=== Section Start ===
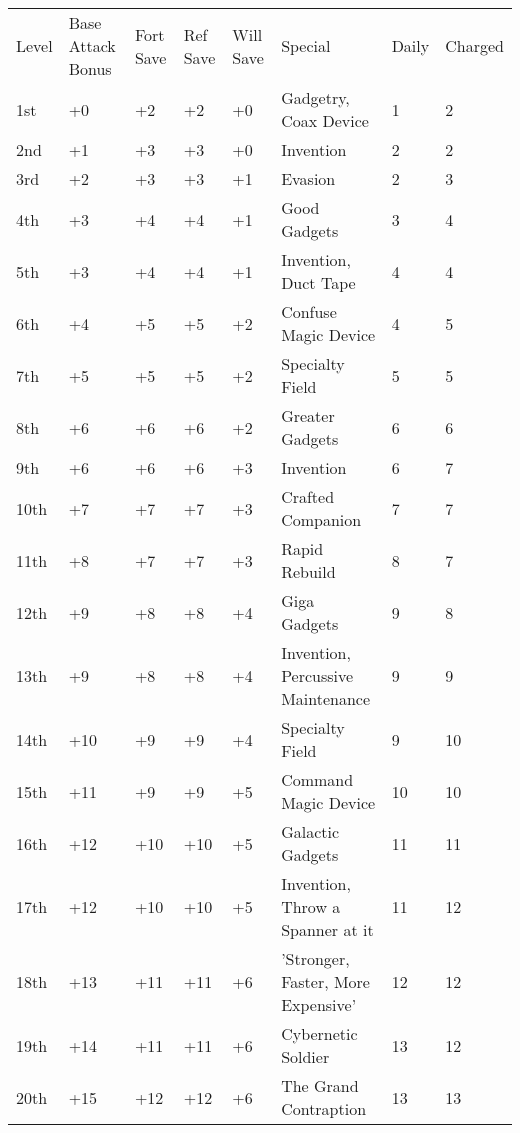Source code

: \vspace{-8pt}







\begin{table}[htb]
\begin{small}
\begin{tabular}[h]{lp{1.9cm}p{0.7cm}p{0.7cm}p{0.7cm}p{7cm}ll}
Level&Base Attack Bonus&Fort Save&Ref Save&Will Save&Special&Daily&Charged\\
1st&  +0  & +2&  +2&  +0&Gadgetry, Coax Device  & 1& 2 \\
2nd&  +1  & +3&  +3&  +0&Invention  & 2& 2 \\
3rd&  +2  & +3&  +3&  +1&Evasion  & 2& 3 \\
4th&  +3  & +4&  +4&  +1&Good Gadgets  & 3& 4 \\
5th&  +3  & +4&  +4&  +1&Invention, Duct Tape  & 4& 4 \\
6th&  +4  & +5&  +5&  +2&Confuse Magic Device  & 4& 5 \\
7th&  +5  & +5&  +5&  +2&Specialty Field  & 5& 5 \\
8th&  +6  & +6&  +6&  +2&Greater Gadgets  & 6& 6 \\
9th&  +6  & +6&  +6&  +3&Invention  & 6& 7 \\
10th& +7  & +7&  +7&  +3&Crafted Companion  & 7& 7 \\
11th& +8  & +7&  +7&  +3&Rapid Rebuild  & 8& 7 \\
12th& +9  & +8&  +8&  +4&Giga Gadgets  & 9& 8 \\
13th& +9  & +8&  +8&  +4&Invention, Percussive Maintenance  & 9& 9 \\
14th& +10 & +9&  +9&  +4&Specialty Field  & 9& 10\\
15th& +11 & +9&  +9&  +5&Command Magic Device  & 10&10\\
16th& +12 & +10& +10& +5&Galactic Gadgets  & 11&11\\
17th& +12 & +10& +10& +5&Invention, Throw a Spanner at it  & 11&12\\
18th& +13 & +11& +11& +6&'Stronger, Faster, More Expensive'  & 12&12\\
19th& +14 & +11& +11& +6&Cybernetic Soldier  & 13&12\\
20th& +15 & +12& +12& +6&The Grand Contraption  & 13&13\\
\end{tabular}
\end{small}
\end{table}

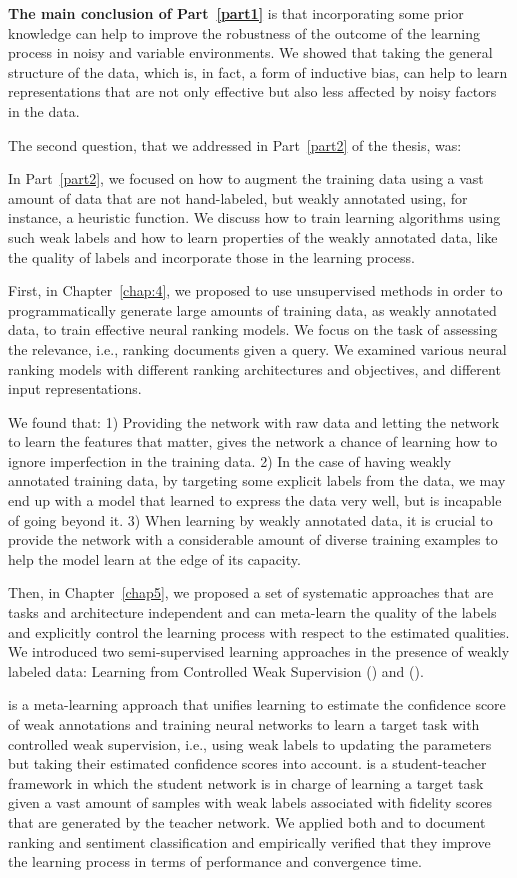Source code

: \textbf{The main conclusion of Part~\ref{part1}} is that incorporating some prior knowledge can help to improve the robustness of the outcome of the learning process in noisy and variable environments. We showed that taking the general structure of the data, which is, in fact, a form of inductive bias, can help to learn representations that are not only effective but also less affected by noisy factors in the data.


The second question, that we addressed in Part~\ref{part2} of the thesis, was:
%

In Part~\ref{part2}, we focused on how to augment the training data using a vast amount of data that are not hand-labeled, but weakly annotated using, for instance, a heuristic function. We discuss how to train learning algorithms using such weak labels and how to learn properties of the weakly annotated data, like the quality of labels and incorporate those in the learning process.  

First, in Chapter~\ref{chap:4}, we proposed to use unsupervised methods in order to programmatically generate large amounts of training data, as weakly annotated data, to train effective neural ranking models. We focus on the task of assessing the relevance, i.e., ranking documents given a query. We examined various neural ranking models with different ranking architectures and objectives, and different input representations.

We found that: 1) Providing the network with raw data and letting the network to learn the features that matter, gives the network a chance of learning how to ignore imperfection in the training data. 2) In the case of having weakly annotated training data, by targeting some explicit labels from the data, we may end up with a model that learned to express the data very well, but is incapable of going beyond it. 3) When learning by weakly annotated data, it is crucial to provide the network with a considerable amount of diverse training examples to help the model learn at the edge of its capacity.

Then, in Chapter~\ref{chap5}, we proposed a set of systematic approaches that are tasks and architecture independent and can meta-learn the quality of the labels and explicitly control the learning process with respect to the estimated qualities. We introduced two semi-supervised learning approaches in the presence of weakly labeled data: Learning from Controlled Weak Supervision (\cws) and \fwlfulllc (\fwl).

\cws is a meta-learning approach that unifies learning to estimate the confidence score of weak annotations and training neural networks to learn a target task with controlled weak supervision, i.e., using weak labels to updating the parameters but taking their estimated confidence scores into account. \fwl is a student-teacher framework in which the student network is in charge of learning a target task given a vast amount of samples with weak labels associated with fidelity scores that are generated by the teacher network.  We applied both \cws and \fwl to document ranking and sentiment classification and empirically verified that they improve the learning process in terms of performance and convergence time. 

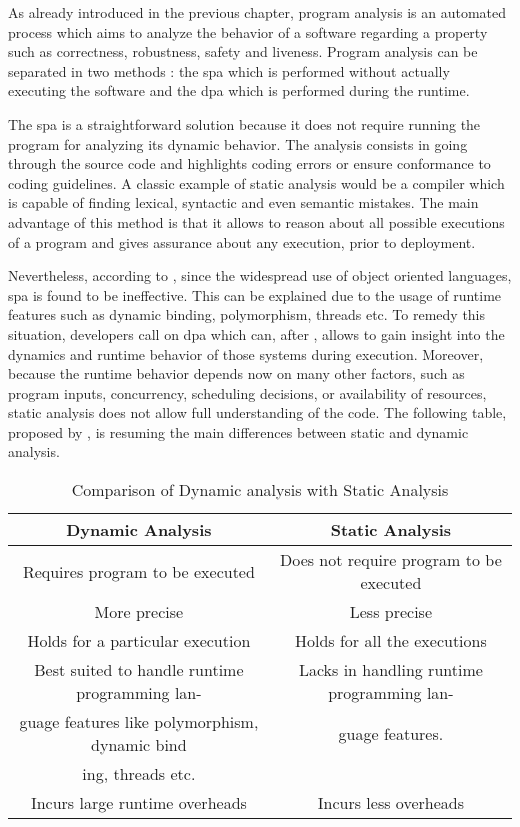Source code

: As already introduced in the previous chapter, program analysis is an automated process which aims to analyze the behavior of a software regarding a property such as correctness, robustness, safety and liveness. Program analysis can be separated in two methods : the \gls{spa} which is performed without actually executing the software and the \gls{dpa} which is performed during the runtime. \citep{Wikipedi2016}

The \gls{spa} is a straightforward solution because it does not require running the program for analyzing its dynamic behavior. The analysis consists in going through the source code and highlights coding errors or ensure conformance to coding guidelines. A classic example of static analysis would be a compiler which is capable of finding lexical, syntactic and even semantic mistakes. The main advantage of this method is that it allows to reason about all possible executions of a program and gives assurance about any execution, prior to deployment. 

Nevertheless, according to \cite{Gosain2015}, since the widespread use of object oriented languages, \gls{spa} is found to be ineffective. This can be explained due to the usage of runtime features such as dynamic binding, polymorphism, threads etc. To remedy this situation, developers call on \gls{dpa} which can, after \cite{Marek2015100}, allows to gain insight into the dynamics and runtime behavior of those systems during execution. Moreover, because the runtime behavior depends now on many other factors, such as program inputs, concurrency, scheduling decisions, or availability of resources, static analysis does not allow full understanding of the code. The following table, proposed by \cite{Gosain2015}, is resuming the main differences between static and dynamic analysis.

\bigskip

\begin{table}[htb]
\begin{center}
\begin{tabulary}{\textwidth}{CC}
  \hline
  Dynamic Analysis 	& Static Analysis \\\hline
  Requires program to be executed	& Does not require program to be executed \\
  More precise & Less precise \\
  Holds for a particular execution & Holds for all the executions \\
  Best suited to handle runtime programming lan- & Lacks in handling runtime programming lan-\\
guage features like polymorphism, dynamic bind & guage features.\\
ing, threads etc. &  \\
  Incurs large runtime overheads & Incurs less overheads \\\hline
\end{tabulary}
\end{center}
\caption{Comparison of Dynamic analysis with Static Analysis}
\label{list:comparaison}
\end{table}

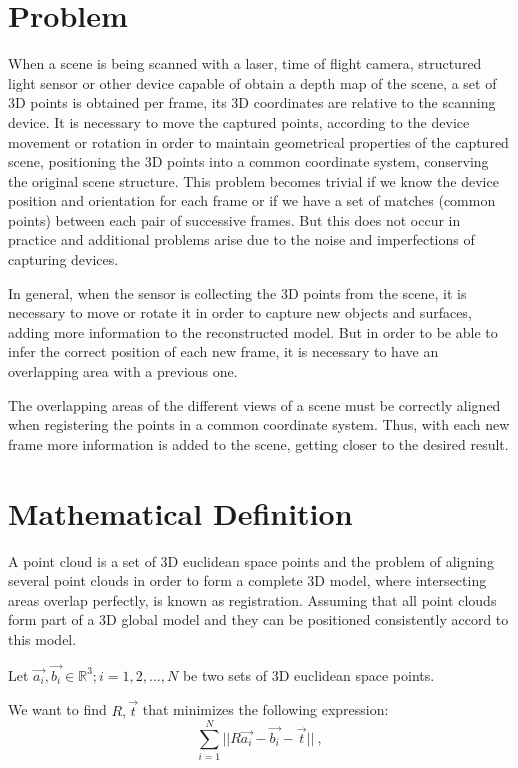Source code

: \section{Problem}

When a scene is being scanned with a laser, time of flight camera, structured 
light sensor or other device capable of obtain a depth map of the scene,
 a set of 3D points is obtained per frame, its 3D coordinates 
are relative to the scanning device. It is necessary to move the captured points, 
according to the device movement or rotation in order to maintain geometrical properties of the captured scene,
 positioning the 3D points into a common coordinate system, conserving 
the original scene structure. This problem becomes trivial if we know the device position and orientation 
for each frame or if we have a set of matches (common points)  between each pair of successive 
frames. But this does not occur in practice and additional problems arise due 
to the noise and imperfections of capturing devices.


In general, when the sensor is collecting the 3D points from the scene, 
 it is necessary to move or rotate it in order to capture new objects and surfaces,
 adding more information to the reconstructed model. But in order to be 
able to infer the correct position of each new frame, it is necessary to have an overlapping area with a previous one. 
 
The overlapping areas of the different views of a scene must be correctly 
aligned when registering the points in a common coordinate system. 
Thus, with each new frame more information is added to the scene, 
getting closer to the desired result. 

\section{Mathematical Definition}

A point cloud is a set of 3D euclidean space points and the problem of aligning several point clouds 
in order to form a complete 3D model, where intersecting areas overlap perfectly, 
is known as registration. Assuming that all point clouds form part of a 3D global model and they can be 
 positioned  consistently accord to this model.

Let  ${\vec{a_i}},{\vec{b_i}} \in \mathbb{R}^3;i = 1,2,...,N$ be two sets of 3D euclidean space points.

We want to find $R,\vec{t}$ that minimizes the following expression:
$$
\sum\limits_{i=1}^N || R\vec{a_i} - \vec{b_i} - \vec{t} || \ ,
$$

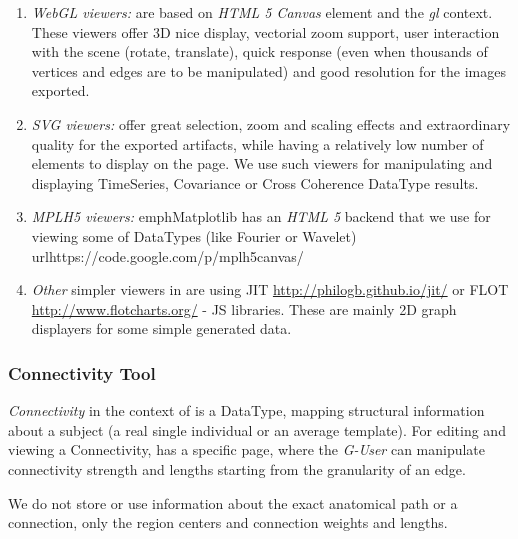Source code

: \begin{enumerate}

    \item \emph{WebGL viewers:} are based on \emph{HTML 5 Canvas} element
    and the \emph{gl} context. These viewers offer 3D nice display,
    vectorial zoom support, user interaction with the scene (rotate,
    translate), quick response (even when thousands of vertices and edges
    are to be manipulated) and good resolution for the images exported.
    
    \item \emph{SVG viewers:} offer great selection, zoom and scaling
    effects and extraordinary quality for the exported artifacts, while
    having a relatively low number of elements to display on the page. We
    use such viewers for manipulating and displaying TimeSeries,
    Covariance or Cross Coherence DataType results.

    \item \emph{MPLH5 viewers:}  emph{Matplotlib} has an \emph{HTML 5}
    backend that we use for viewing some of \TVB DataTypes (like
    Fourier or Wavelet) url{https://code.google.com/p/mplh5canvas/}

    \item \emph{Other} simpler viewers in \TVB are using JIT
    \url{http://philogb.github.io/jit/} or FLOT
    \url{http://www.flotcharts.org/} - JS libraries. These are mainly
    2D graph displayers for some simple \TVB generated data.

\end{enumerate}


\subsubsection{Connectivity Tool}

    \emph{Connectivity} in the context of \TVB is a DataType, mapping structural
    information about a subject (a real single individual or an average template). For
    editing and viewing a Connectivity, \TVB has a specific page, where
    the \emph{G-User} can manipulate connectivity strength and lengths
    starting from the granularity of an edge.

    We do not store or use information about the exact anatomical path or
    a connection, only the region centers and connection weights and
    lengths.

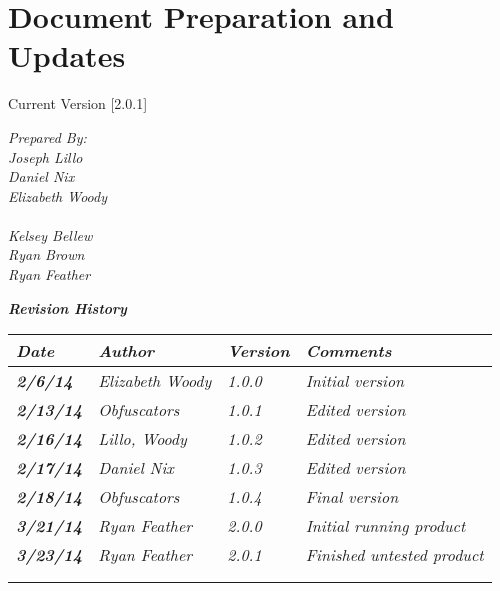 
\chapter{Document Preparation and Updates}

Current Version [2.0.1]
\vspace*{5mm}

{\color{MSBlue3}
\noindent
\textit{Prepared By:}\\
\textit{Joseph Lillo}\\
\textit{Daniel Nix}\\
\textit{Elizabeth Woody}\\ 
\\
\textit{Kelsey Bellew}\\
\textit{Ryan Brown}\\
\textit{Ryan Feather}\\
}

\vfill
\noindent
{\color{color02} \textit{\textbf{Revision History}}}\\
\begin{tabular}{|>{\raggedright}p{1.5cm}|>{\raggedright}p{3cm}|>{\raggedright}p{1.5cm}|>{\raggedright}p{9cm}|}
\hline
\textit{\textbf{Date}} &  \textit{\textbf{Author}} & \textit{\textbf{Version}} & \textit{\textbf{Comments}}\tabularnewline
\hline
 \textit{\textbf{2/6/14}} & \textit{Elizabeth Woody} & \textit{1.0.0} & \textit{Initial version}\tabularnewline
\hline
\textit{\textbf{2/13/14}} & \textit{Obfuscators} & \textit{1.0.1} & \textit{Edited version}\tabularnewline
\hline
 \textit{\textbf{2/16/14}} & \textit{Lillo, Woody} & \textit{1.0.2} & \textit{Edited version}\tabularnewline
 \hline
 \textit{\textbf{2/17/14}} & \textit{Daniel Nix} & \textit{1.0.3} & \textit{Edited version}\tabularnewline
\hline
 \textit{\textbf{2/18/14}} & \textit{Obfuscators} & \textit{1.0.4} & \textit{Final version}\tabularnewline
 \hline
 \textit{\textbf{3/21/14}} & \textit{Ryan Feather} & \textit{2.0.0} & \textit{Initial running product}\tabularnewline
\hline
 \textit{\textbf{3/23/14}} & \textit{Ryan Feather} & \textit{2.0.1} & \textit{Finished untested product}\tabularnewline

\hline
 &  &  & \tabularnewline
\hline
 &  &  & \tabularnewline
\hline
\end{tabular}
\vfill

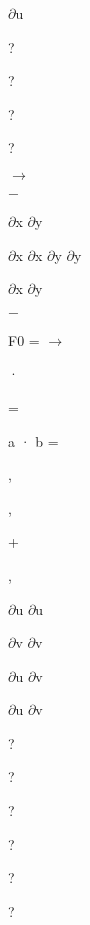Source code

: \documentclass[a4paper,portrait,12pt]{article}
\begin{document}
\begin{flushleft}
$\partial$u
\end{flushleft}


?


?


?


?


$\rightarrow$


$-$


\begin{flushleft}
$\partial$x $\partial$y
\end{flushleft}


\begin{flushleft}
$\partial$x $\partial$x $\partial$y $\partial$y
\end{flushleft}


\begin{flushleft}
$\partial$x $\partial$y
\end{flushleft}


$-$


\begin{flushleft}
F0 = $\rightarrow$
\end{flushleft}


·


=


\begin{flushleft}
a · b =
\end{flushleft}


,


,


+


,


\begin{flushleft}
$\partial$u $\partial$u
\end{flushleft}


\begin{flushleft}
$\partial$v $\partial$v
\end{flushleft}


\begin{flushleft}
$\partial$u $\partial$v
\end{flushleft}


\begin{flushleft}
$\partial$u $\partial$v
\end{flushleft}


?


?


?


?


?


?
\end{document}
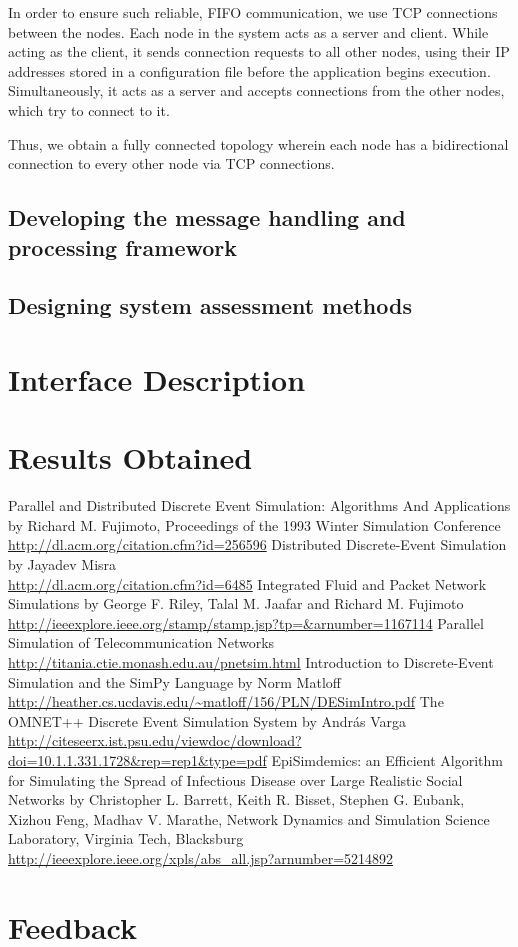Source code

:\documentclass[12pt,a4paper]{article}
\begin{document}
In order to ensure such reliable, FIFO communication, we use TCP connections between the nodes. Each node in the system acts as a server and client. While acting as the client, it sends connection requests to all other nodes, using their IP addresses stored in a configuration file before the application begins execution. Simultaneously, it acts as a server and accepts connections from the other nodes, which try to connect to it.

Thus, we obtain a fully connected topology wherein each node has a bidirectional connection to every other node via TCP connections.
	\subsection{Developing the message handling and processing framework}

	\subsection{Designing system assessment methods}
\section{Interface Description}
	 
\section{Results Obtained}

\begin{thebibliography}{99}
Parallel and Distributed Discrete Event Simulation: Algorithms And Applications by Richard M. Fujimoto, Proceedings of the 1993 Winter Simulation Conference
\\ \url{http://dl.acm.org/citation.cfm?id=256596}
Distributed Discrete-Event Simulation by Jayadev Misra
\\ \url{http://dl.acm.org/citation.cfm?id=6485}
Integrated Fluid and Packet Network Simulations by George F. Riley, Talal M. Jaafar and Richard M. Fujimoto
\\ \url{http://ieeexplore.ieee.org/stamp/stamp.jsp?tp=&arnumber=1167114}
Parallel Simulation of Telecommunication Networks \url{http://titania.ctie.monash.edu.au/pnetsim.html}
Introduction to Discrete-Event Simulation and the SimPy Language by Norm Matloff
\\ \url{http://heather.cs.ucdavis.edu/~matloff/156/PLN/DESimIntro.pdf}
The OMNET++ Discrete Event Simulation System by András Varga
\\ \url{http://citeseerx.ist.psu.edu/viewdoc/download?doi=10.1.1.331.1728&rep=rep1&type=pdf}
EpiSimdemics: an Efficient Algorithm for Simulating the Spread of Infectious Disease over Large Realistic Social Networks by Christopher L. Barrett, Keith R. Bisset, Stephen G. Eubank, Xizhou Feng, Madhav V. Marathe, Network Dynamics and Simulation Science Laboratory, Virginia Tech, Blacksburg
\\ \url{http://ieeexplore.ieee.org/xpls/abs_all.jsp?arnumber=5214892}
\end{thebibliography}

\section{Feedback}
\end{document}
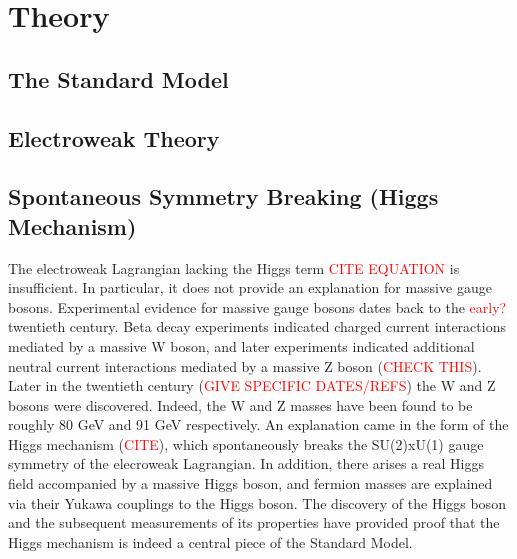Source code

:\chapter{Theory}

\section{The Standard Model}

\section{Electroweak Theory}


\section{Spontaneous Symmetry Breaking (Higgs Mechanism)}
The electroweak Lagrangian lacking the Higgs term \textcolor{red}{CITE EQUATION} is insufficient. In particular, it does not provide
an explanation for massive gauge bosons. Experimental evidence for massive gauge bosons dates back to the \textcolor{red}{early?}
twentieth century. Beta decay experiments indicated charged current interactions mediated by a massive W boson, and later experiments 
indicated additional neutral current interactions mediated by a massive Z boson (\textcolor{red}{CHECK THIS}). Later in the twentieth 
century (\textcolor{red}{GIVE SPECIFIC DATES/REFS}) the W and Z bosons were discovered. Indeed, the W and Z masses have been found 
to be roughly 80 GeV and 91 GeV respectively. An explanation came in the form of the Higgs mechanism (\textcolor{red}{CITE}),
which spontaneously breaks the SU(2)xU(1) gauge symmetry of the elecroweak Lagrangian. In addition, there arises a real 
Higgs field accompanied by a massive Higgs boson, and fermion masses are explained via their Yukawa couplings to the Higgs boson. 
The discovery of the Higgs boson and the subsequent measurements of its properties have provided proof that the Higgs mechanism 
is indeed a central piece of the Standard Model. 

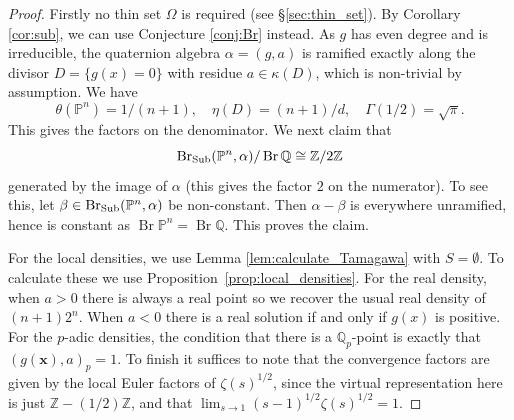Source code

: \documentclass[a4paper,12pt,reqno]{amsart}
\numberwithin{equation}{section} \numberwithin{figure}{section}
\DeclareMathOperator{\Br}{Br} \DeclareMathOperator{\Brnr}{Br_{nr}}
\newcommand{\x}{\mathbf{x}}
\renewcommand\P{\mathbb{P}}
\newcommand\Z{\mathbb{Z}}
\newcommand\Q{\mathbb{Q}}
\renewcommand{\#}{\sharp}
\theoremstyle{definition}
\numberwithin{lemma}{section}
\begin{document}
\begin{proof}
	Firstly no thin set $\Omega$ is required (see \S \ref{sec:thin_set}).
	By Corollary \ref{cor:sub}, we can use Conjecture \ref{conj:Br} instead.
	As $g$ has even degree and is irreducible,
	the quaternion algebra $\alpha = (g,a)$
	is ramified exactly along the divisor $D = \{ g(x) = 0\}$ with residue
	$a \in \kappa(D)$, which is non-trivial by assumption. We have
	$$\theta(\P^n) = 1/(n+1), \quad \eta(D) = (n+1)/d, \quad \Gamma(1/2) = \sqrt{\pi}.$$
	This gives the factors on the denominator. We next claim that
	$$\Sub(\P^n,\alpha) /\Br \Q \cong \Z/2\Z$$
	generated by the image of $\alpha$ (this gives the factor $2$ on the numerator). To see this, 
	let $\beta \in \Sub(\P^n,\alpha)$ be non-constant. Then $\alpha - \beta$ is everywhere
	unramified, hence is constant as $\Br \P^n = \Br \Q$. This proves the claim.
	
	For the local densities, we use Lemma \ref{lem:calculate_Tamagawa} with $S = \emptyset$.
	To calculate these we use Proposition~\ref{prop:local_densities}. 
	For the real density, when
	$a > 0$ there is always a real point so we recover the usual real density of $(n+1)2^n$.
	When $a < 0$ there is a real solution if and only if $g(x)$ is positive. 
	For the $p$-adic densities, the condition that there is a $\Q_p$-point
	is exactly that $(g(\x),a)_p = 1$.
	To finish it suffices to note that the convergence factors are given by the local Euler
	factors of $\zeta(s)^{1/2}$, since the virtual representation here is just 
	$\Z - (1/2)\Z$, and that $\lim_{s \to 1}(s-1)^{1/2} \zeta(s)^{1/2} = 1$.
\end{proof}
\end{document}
=== Section End ===
WHAT YOU SHOULD DO - Above are the records; report each line in them that includes the word "claim".

REPLY TO THE EXERCISE -
	This gives the factors on the denominator. We next claim that
	unramified, hence is constant as $\Br \P^n = \Br \Q$. This proves the claim.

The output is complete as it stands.